Jamais encore des bureaux de parlotes n’ont construit un pays ni vaincu une désespérance. Mais l’étrangeté n’est plus une surprise. L’excès fait l’idole. La Présidentielle ne leur a pas fait perdre leurs illusions d’instaurer une terreur «respectueuse». Et le pays grouille du bruissement des intelligences perverses. Impossible pour elles de vivre autre que contre les autres. Rien ne semble pouvoir les infléchir. Elles n’explorent plus l’existence bonne et elles s’extasient au mal. Leur horizon serait un crépuscule. Et dans celui des idoles, Friedrich Nietzsche écrit : «On ne peut exclure la danse, sous toutes ses formes, d’une éducation raffinée : savoir danser avec ses pieds, avec des idées, avec les mots. Est-il encore besoin de dire que l’on doit aussi savoir danser avec sa plume…» Aujourd’hui qu’elles ne savent plus danser, elles se chevauchent sur des pistes. Elles se prennent et se méprennent à confondre embrassement et embrasement. En écho de leurs ondes négatives, l’exhalaison de leurs répugnances.
Pour une vie paisible de braves gens, souffrir à assumer ses belles âmes devient un prix à payer. L’éloge de la rancœur et de la perfidie est tel que l’on n’entend plus ces chants cadençant des labeurs d’honnêtes travailleurs implorant ainsi une baraka sur leurs maigres gains selon une culture populaire. Que ressuscités, «Sa-Dagga Ma-Goné le M’Bandakatts, le chanteur – diseur – danseur, le Géant – de – sœur Deghène et son assistant Batj-Guèwel-le-Tambourinaire» ne sauraient plus, à la fraîcheur du soir, égailler ainsi la cité : «Sou Ma yéghone / Doghi n’ghèmbe ! Deuke bi Leghèy ta fi Khèw ! – Dans cette ville / Seul le travail est à la mode !» (voir Contes et lavanes, Birago Diop). Seulement, face aux pitreries, à la prestation des prophètes et autres pasteurs ou khalifes qui se bâtissent par la terreur de la fabulation, le peuple, jamais résigné, garde une grimace heureuse. Certainement en souvenance de ces mots du président Léopold Sédar Senghor : «Au Sénégal, puisque Dieu nous dota d’un don de fabulation, “Radio-cancan” marche à pleines ondes, mais tout cela n’est pas sérieux.» Et le peuple ne court pas des temples où une «piété» offense une dignité, l’humaine condition. Où une beauté s’enfle d’un mot qui tue.
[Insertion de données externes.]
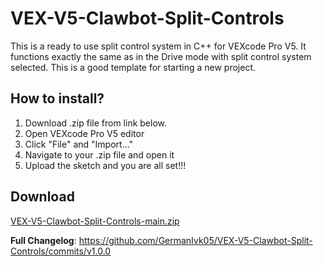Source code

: # VEX-V5-Clawbot-Split-Controls
This is a ready to use split control system in C++ for VEXcode Pro V5. It functions exactly the same as in the Drive mode with split control system selected. This is a good template for starting a new project.

## How to install?

1. Download .zip file from link below.
2. Open VEXcode Pro V5 editor
3. Click "File" and "Import..."
4. Navigate to your .zip file and open it
5. Upload the sketch and you are all set!!!
 
 ## Download
[VEX-V5-Clawbot-Split-Controls-main.zip](https://github.com/GermanIvk05/VEX-V5-Clawbot-Split-Controls/files/7405913/VEX-V5-Clawbot-Split-Controls-main.zip)

**Full Changelog**: https://github.com/GermanIvk05/VEX-V5-Clawbot-Split-Controls/commits/v1.0.0
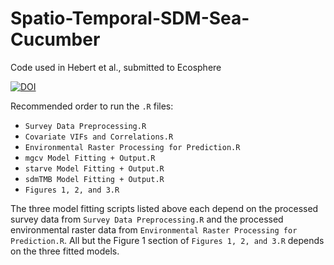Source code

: # Spatio-Temporal-SDM-Sea-Cucumber
Code used in Hebert et al., submitted to Ecosphere

[![DOI](https://zenodo.org/badge/678377678.svg)](https://zenodo.org/badge/latestdoi/678377678)

Recommended order to run the `.R` files:
- `Survey Data Preprocessing.R`
- `Covariate VIFs and Correlations.R`
- `Environmental Raster Processing for Prediction.R`
- `mgcv Model Fitting + Output.R`
- `starve Model Fitting + Output.R`
- `sdmTMB Model Fitting + Output.R`
- `Figures 1, 2, and 3.R`

The three model fitting scripts listed above each depend on the processed survey data from `Survey Data Preprocessing.R` and the processed environmental raster data from `Environmental Raster Processing for Prediction.R`. All but the Figure 1 section of `Figures 1, 2, and 3.R` depends on the three fitted models.
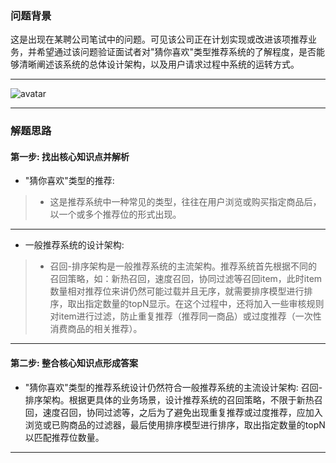 


### 问题背景

这是出现在某聘公司笔试中的问题。可见该公司正在计划实现或改进该项推荐业务，并希望通过该问题验证面试者对"猜你喜欢"类型推荐系统的了解程度，是否能够清晰阐述该系统的总体设计架构，以及用户请求过程中系统的运转方式。

---

![avatar](https://github.com/AITutorials/manuals/blob/master/img/猜你喜欢.png)

---

### 解题思路


#### 第一步: 找出核心知识点并解析

* "猜你喜欢"类型的推荐:
>	* 这是推荐系统中一种常见的类型，往往在用户浏览或购买指定商品后，以一个或多个推荐位的形式出现。

---

* 一般推荐系统的设计架构:
>	* 召回-排序架构是一般推荐系统的主流架构。推荐系统首先根据不同的召回策略，如：新热召回，速度召回，协同过滤等召回item，此时item数量相对推荐位来讲仍然可能过载并且无序，就需要排序模型进行排序，取出指定数量的topN显示。在这个过程中，还将加入一些审核规则对item进行过滤，防止重复推荐（推荐同一商品）或过度推荐（一次性消费商品的相关推荐）。

---

#### 第二步: 整合核心知识点形成答案


* "猜你喜欢"类型的推荐系统设计仍然符合一般推荐系统的主流设计架构: 召回-排序架构。根据更具体的业务场景，设计推荐系统的召回策略，不限于新热召回，速度召回，协同过滤等，之后为了避免出现重复推荐或过度推荐，应加入浏览或已购商品的过滤器，最后使用排序模型进行排序，取出指定数量的topN以匹配推荐位数量。

---

<!--

### 问题拓展

* 简述feed流推荐系统的设计方案
* 说一说具体的召回策略和排序模型的选择


---

-->

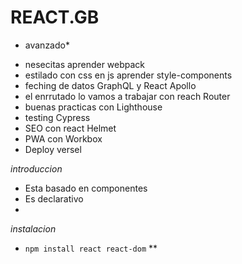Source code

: # REACT.__GB__
* avanzado*
- nesecitas aprender webpack
- estilado con css en js aprender style-components
- feching de datos GraphQL y React Apollo
- el enrrutado lo vamos a trabajar con reach Router
- buenas practicas con Lighthouse 
- testing Cypress
- SEO con react Helmet
- PWA con Workbox
- Deploy versel

*introduccion*
- Esta basado en componentes
- Es declarativo
- 
*instalacion*
- `npm install react react-dom`
**
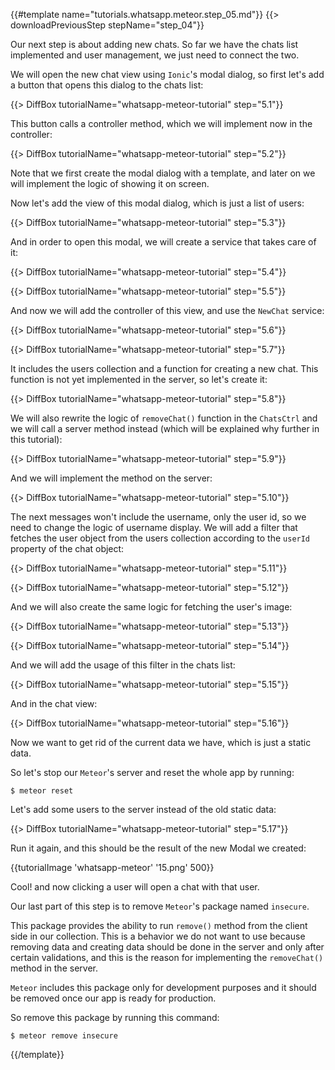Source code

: {{#template name="tutorials.whatsapp.meteor.step_05.md"}}
{{> downloadPreviousStep stepName="step_04"}}

Our next step is about adding new chats. So far we have the chats list implemented and user management, we just need to connect the two.

We will open the new chat view using `Ionic`'s modal dialog, so first let's add a button that opens this dialog to the chats list:

{{> DiffBox tutorialName="whatsapp-meteor-tutorial" step="5.1"}}

This button calls a controller method, which we will implement now in the controller:

{{> DiffBox tutorialName="whatsapp-meteor-tutorial" step="5.2"}}

Note that we first create the modal dialog with a template, and later on we will implement the logic of showing it on screen.

Now let's add the view of this modal dialog, which is just a list of users:

{{> DiffBox tutorialName="whatsapp-meteor-tutorial" step="5.3"}}

And in order to open this modal, we will create a service that takes care of it:

{{> DiffBox tutorialName="whatsapp-meteor-tutorial" step="5.4"}}

{{> DiffBox tutorialName="whatsapp-meteor-tutorial" step="5.5"}}

And now we will add the controller of this view, and use the `NewChat` service:

{{> DiffBox tutorialName="whatsapp-meteor-tutorial" step="5.6"}}

{{> DiffBox tutorialName="whatsapp-meteor-tutorial" step="5.7"}}

It includes the users collection and a function for creating a new chat. This function is not yet implemented in the server, so let's create it:

{{> DiffBox tutorialName="whatsapp-meteor-tutorial" step="5.8"}}

We will also rewrite the logic of `removeChat()` function in the `ChatsCtrl` and we will call a server method instead (which will be explained why further in this tutorial):

{{> DiffBox tutorialName="whatsapp-meteor-tutorial" step="5.9"}}

And we will implement the method on the server:

{{> DiffBox tutorialName="whatsapp-meteor-tutorial" step="5.10"}}

The next messages won't include the username, only the user id, so we need to change the logic of username display. We will add a filter that fetches the user object from the users collection according to the `userId` property of the chat object:

{{> DiffBox tutorialName="whatsapp-meteor-tutorial" step="5.11"}}

{{> DiffBox tutorialName="whatsapp-meteor-tutorial" step="5.12"}}

And we will also create the same logic for fetching the user's image:

{{> DiffBox tutorialName="whatsapp-meteor-tutorial" step="5.13"}}

{{> DiffBox tutorialName="whatsapp-meteor-tutorial" step="5.14"}}

And we will add the usage of this filter in the chats list:

{{> DiffBox tutorialName="whatsapp-meteor-tutorial" step="5.15"}}

And in the chat view:

{{> DiffBox tutorialName="whatsapp-meteor-tutorial" step="5.16"}}

Now we want to get rid of the current data we have, which is just a static data.

So let's stop our `Meteor`'s server and reset the whole app by running:

    $ meteor reset

Let's add some users to the server instead of the old static data:

{{> DiffBox tutorialName="whatsapp-meteor-tutorial" step="5.17"}}

Run it again, and this should be the result of the new Modal we created:

{{tutorialImage 'whatsapp-meteor' '15.png' 500}}

Cool! and now clicking a user will open a chat with that user.

Our last part of this step is to remove `Meteor`'s package named `insecure`.

This package provides the ability to run `remove()` method from the client side in our collection. This is a behavior we do not want to use because removing data and creating data should be done in the server and only after certain validations, and this is the reason for implementing the `removeChat()` method in the server.

`Meteor` includes this package only for development purposes and it should be removed once our app is ready for production.

So remove this package by running this command:

    $ meteor remove insecure


{{/template}}

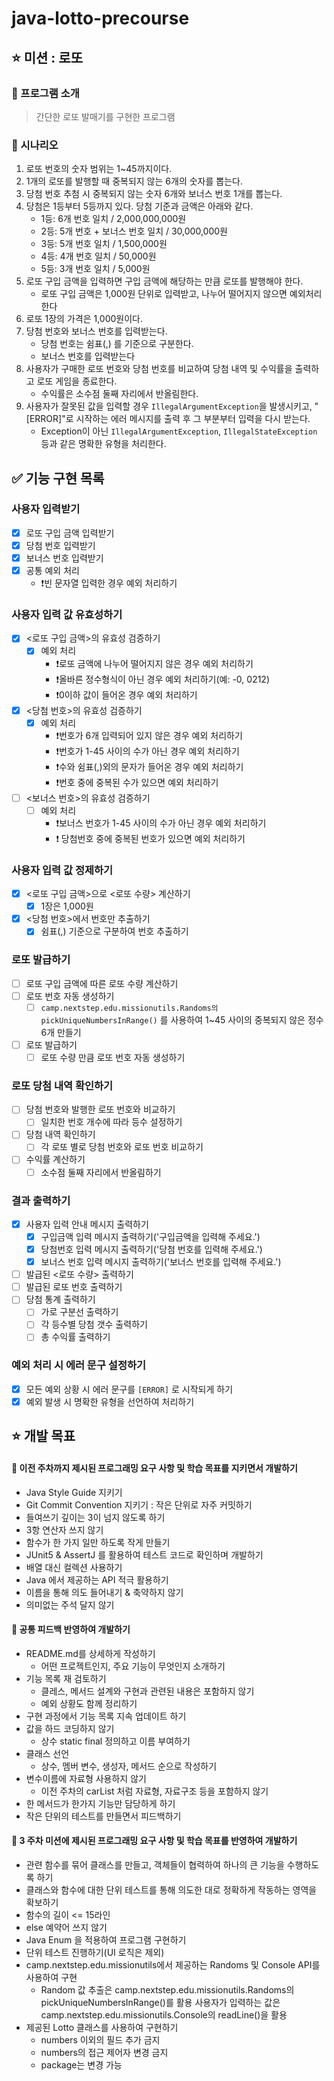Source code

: # java-lotto-precourse

## ⭐ 미션 : 로또

### 📢 프로그램 소개

> 간단한 로또 발매기를 구현한 프로그램

### 📢 시나리오

1. 로또 번호의 숫자 범위는 1~45까지이다.
2. 1개의 로또를 발행할 때 중복되지 않는 6개의 숫자를 뽑는다.
3. 당첨 번호 추첨 시 중복되지 않는 숫자 6개와 보너스 번호 1개를 뽑는다.
4. 당첨은 1등부터 5등까지 있다. 당첨 기준과 금액은 아래와 같다.
    - 1등: 6개 번호 일치 / 2,000,000,000원
    - 2등: 5개 번호 + 보너스 번호 일치 / 30,000,000원
    - 3등: 5개 번호 일치 / 1,500,000원
    - 4등: 4개 번호 일치 / 50,000원
    - 5등: 3개 번호 일치 / 5,000원
5. 로또 구입 금액을 입력하면 구입 금액에 해당하는 만큼 로또를 발행해야 한다.
    - 로또 구입 금액은 1,000원 단위로 입력받고, 나누어 떨어지지 않으면 예외처리한다
6. 로또 1장의 가격은 1,000원이다.
7. 당첨 번호와 보너스 번호를 입력받는다.
    - 당첨 번호는 쉼표(,) 를 기준으로 구분한다.
    - 보너스 번호를 입력받는다
8. 사용자가 구매한 로또 번호와 당첨 번호를 비교하여 당첨 내역 및 수익률을 출력하고 로또 게임을 종료한다.
    - 수익률은 소수점 둘째 자리에서 반올림한다.
9. 사용자가 잘못된 값을 입력할 경우 `IllegalArgumentException`을 발생시키고, "[ERROR]"로 시작하는 에러 메시지를 출력 후 그 부분부터 입력을 다시 받는다.
    - Exception이 아닌 `IllegalArgumentException`, `IllegalStateException` 등과 같은 명확한 유형을 처리한다.

✅ 기능 구현 목록
---

### 사용자 입력받기

- [x] 로또 구입 금액 입력받기
- [x] 당첨 번호 입력받기
- [x] 보너스 번호 입력받기
- [x] 공통 예외 처리
    - ❗빈 문자열 입력한 경우 예외 처리하기

### 사용자 입력 값 유효성하기

- [x] <로또 구입 금액>의 유효성 검증하기
    - [x] 예외 처리
        - ❗로또 금액에 나누어 떨어지지 않은 경우 예외 처리하기
        - ❗올바른 정수형식이 아닌 경우 예외 처리하기(예: -0, 0212)
        - ❗0이하 값이 들어온 경우 예외 처리하기

- [x] <당첨 번호>의 유효성 검증하기
    - [x] 예외 처리
        - ❗번호가 6개 입력되어 있지 않은 경우 예외 처리하기
        - ❗번호가 1-45 사이의 수가 아닌 경우 예외 처리하기
        - ❗수와 쉼표(,)외의 문자가 들어온 경우 예외 처리하기
        - ❗번호 중에 중복된 수가 있으면 예외 처리하기

- [ ] <보너스 번호>의 유효성 검증하기
    - [ ] 예외 처리
        - ❗보너스 번호가 1-45 사이의 수가 아닌 경우 예외 처리하기
        - ❗ 당첨번호 중에 중복된 번호가 있으면 예외 처리하기

### 사용자 입력 값 정제하기

- [x] <로또 구입 금액>으로 <로또 수량> 계산하기
    - [x] 1장은 1,000원

- [x] <당첨 번호>에서 번호만 추출하기
    - [x] 쉼표(,) 기준으로 구분하여 번호 추출하기

### 로또 발급하기

- [ ] 로또 구입 금액에 따른 로또 수량 계산하기
- [ ] 로또 번호 자동 생성하기
    - [ ] `camp.nextstep.edu.missionutils.Randoms의 pickUniqueNumbersInRange()` 를 사용하여
      1~45 사이의 중복되지 않은 정수 6개 만들기
- [ ] 로또 발급하기
    - [ ] 로또 수량 만큼 로또 번호 자동 생성하기

### 로또 당첨 내역 확인하기

- [ ] 당첨 번호와 발행한 로또 번호와 비교하기
    - [ ] 일치한 번호 개수에 따라 등수 설정하기
- [ ] 당첨 내역 확인하기
    - [ ] 각 로또 별로 당첨 번호와 로또 번호 비교하기
- [ ] 수익률 계산하기
    - [ ] 소수점 둘째 자리에서 반올림하기

### 결과 출력하기

- [x] 사용자 입력 안내 메시지 출력하기
    - [x] 구입금액 입력 메시지 출력하기('구입금액을 입력해 주세요.')
    - [x] 당첨번호 입력 메시지 출력하기('당첨 번호를 입력해 주세요.')
    - [x] 보너스 번호 입력 메시지 출력하기('보너스 번호를 입력해 주세요.')
- [ ] 발급된 <로또 수량> 출력하기
- [ ] 발급된 로또 번호 출력하기
- [ ] 당첨 통계 출력하기
    - [ ] 가로 구분선 출력하기
    - [ ] 각 등수별 당첨 갯수 출력하기
    - [ ] 총 수익률 출력하기

### 예외 처리 시 에러 문구 설정하기

- [x] 모든 예외 상황 시 에러 문구를 `[ERROR]` 로 시작되게 하기
- [x] 예외 발생 시 명확한 유형을 선언하여 처리하기

⭐ 개발 목표
---

#### 📍 이전 주차까지 제시된 프로그래밍 요구 사항 및 학습 목표를 지키면서 개발하기

- Java Style Guide 지키기
- Git Commit Convention 지키기 : 작은 단위로 자주 커밋하기
- 들여쓰기 깊이는 3이 넘지 않도록 하기
- 3항 연산자 쓰지 않기
- 함수가 한 가지 일만 하도록 작게 만들기
- JUnit5 & AssertJ 를 활용하여 테스트 코드로 확인하며 개발하기
- 배열 대신 컬렉션 사용하기
- Java 에서 제공하는 API 적극 활용하기
- 이름을 통해 의도 들어내기 & 축약하지 않기
- 의미없는 주석 달지 않기

#### 📍 공통 피드백 반영하여 개발하기

- README.md를 상세하게 작성하기
    - 어떤 프로젝트인지, 주요 기능이 무엇인지 소개하기
- 기능 목록 재 검토하기
    - 클레스, 메서드 설계와 구현과 관련된 내용은 포함하지 않기
    - 예외 상황도 함께 정리하기
- 구현 과정에서 기능 목록 지속 업데이트 하기
- 값을 하드 코딩하지 않기
    - 상수 static final 정의하고 이름 부여하기
- 클래스 선언
    - 상수, 멤버 변수, 생성자, 메서드 순으로 작성하기
- 변수이름에 자료형 사용하지 않기
    - 이전 주차의 carList 처럼 자료형, 자료구조 등을 포함하지 않기
- 한 메서드가 한가지 기능만 담당하게 하기
- 작은 단위의 테스트를 만들면서 피드백하기

#### 📍️ 3 주차 미션에 제시된 프로그래밍 요구 사항 및 학습 목표를 반영하여 개발하기

- 관련 함수를 묶어 클래스를 만들고, 객체들이 협력하여 하나의 큰 기능을 수행하도록 하기
- 클래스와 함수에 대한 단위 테스트를 통해 의도한 대로 정확하게 작동하는 영역을 확보하기
- 함수의 길이 <= 15라인
- else 예약어 쓰지 않기
- Java Enum 을 적용하여 프로그램 구현하기
- 단위 테스트 진행하기(UI 로직은 제외)
- camp.nextstep.edu.missionutils에서 제공하는 Randoms 및 Console API를 사용하여 구현
    - Random 값 추출은 camp.nextstep.edu.missionutils.Randoms의 pickUniqueNumbersInRange()를 활용
      사용자가 입력하는 값은 camp.nextstep.edu.missionutils.Console의 readLine()을 활용
- 제공된 Lotto 클래스를 사용하여 구현하기
    - numbers 이외의 필드 추가 금지
    - numbers의 접근 제어자 변경 금지
    - package는 변경 가능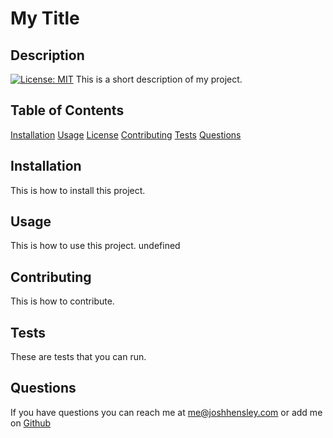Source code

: # My Title
## Description
[![License: MIT](https://img.shields.io/badge/License-MIT-yellow.svg)](https://opensource.org/licenses/MIT)
This is a short description of my project.
## Table of Contents
[Installation](#Installation)
        [Usage](#Usage)
        [License](#License)
        [Contributing](#Contributing)
        [Tests](#Tests)
        [Questions](#Questions)
        
## <a name="Installation">Installation</a>
This is how to install this project.
## <a name="Usage">Usage</a>
This is how to use this project.
undefined
## <a name="contributing">Contributing</a>
This is how to contribute.
## <a name="tests">Tests</a>
These are tests that you can run.
## <a name="questions">Questions</a>
If you have questions you can reach me at me@joshhensley.com or add me on [Github](github.com/josh-hensley)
Organisation et méthode : on a tout essayé !
Le peuple laisse respirer que des idiots ne tremblent plus. Ils suivent leur index si aveuglés qu’ils ne regardent plus leur pouce. Réunis dans des bureaux des parlotes, «di wax muy dox», pensent-ils ainsi être dans une transgression et pouvoir bâtir un lendemain meilleur, un pays juste et prospère. C’est peut-être leur compréhension de la notion de rupture. Chez eux, peu leur importe qu’une personne soit «persuadée des choses qui sont dites et (…) consentante aux choses qui sont faites». Leurs mensonges ne leur troublent ni leur étourdissent. C’est à fond dans un manichéisme que «la valeur d’un énoncé ne réside pas dans sa vérité ou dans sa sincérité, mais dans les systèmes de renvoi qui font jouer tel ou tel groupe contre tel ou tel autre» (Gaspard Koenig). Et vers cette musique de l’abîme tendent-ils leurs mains et leurs cœurs croyant entendre leur chant de gloire. L’organisation et la méthode du chemin du salut enfin trouvé.
Comprendre une constance des choix des populations fait-il, par moments, réfléchir ? De Sédar à Diakhar, une même rengaine qui n’a jamais ébranlé les votes des électeurs. Le peuple, souverain qu’il reste, s’est toujours choisi un de ses fils de la périphérie pour le bénir et l’installer au centre. Au Sénégal, jamais un candidat idéal ou de l’idéal de certains autres «bons penseurs» n’a encore été élu. Un président par défaut et fier de l’être sont-ils cinq à devoir assumer cette caricature. Leur destin se confondant à celui d’un pays qui attend toujours de ses enfants qu’ils travaillent à être à la hauteur des enjeux d’aujourd’hui et de demain. Qu’ils ferment leurs bureaux des parlotes, bannissent leurs motions incendiaires qu’ils émettent en incrédules qui, ensuite, composent avec de pires adversaires de leurs imaginaires. Au demeurant, peut-être que tout n’a pas encore été essayé dans un Sénégal où rares sont ceux qui se rappellent d’un Bureau organisation et méthode de la présidence de la République et ce à quoi il avait servi.